* [Your objective] Using the listing below, copy exactly each line from the one that has "## 📚 Table of Contents" through the one that has "Comment the DPARTICLE AND DFORCING options."; omit the pictures.

* [Dataset excerpts]
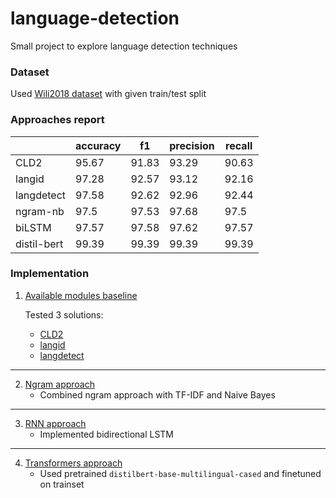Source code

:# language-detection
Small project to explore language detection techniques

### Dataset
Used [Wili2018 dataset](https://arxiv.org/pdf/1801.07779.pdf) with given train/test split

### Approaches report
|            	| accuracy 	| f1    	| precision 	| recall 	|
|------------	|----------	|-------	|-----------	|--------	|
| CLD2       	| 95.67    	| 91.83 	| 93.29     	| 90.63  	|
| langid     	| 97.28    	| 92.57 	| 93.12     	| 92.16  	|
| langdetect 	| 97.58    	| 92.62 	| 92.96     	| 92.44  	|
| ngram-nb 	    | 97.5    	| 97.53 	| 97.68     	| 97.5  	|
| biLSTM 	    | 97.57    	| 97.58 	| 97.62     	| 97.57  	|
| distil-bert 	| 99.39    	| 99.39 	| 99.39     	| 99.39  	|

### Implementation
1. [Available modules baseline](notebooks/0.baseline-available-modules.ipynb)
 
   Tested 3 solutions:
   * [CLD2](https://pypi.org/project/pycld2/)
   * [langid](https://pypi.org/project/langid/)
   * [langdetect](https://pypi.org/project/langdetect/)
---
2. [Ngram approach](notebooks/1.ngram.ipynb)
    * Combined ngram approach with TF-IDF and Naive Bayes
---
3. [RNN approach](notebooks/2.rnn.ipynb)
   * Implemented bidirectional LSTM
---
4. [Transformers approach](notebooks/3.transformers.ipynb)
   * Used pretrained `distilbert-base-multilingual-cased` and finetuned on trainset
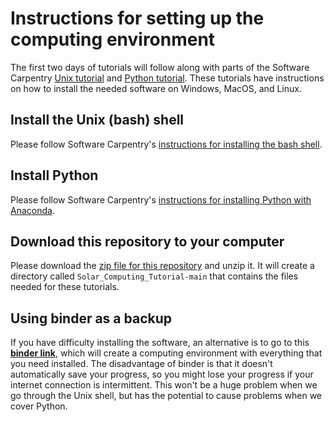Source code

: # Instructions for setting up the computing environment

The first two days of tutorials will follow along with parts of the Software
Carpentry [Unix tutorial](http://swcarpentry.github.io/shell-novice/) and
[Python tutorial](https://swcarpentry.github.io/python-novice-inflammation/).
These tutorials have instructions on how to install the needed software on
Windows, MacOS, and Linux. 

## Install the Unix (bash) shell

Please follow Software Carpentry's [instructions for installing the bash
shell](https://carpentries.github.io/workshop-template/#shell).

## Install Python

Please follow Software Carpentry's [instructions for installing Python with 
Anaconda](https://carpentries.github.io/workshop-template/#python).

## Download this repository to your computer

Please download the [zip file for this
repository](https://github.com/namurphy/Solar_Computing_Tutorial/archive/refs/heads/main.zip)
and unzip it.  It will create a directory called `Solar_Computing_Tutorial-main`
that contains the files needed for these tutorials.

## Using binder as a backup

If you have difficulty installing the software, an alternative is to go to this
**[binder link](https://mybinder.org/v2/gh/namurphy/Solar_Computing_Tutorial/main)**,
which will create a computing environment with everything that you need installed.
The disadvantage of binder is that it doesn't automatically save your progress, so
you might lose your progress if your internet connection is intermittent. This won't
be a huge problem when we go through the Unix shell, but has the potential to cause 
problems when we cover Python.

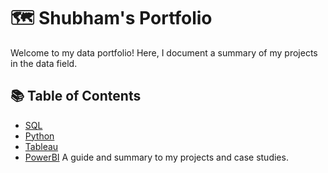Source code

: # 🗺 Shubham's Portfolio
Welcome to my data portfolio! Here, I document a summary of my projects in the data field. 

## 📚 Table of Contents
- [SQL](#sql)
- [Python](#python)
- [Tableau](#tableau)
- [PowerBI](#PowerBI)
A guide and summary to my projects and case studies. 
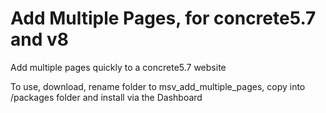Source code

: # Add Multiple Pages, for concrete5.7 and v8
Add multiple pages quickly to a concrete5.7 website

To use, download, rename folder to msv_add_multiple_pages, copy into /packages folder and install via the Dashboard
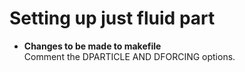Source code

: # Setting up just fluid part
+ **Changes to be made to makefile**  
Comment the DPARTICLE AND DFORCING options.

--

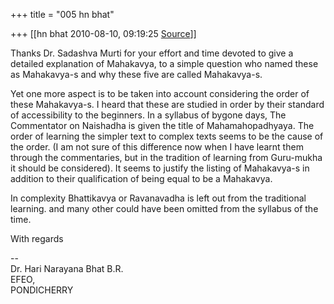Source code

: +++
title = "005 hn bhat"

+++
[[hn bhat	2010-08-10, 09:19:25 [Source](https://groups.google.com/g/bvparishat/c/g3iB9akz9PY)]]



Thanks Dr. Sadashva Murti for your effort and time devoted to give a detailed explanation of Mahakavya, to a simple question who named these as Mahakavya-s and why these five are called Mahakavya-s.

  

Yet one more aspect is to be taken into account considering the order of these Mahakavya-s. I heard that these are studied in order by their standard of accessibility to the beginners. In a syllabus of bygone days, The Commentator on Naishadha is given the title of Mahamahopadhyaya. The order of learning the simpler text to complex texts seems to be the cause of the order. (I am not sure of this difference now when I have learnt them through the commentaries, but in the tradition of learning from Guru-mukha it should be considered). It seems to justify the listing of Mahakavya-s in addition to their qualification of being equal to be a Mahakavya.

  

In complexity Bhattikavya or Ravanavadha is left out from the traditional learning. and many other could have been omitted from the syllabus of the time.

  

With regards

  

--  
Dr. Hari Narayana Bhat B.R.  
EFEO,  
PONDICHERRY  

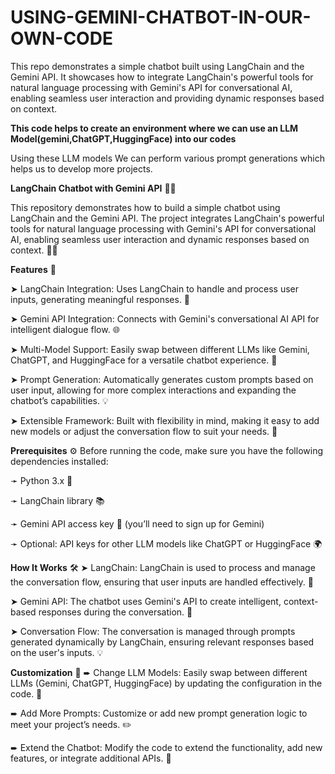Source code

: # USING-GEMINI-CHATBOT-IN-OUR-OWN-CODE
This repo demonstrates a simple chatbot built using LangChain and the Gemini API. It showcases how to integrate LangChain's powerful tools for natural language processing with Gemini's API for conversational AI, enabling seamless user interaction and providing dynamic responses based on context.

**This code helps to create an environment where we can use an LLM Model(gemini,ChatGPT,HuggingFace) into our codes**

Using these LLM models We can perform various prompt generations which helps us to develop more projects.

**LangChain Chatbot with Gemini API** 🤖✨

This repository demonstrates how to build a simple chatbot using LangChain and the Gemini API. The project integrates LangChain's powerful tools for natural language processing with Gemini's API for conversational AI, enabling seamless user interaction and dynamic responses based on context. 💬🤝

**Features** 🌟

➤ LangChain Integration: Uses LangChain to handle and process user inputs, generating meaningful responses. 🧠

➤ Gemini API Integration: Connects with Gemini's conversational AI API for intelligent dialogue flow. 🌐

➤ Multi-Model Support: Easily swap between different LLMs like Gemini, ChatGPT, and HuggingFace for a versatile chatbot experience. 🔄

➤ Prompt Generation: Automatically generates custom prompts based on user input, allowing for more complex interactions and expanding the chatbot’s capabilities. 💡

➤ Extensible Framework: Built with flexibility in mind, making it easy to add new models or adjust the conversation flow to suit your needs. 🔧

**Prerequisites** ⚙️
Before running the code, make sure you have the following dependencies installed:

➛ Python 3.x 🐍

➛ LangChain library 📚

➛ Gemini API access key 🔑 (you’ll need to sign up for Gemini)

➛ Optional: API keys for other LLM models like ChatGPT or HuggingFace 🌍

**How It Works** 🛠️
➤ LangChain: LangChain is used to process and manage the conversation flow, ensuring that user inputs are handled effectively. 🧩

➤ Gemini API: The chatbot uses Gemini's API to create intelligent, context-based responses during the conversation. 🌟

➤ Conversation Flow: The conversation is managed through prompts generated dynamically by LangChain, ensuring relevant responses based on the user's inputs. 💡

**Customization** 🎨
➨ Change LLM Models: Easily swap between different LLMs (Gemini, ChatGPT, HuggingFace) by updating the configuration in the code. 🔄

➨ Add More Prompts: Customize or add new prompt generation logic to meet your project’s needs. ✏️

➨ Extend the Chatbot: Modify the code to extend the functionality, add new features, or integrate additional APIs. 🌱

* [Written response]
## 📚 Table of Contents
- [SQL](#sql)
- [Python](#python)
- [Tableau](#tableau)
- [PowerBI](#PowerBI)
A guide and summary to my projects and case studies. 
Source code

: # Add Multiple Pages, for concrete5.7 and v8
Add multiple pages quickly to a concrete5.7 website

To use, download, rename folder to msv_add_multiple_pages, copy into /packages folder and install via the Dashboard
Source code

: # Setting up just fluid part
+ **Changes to be made to makefile**  
Comment the DPARTICLE AND DFORCING options.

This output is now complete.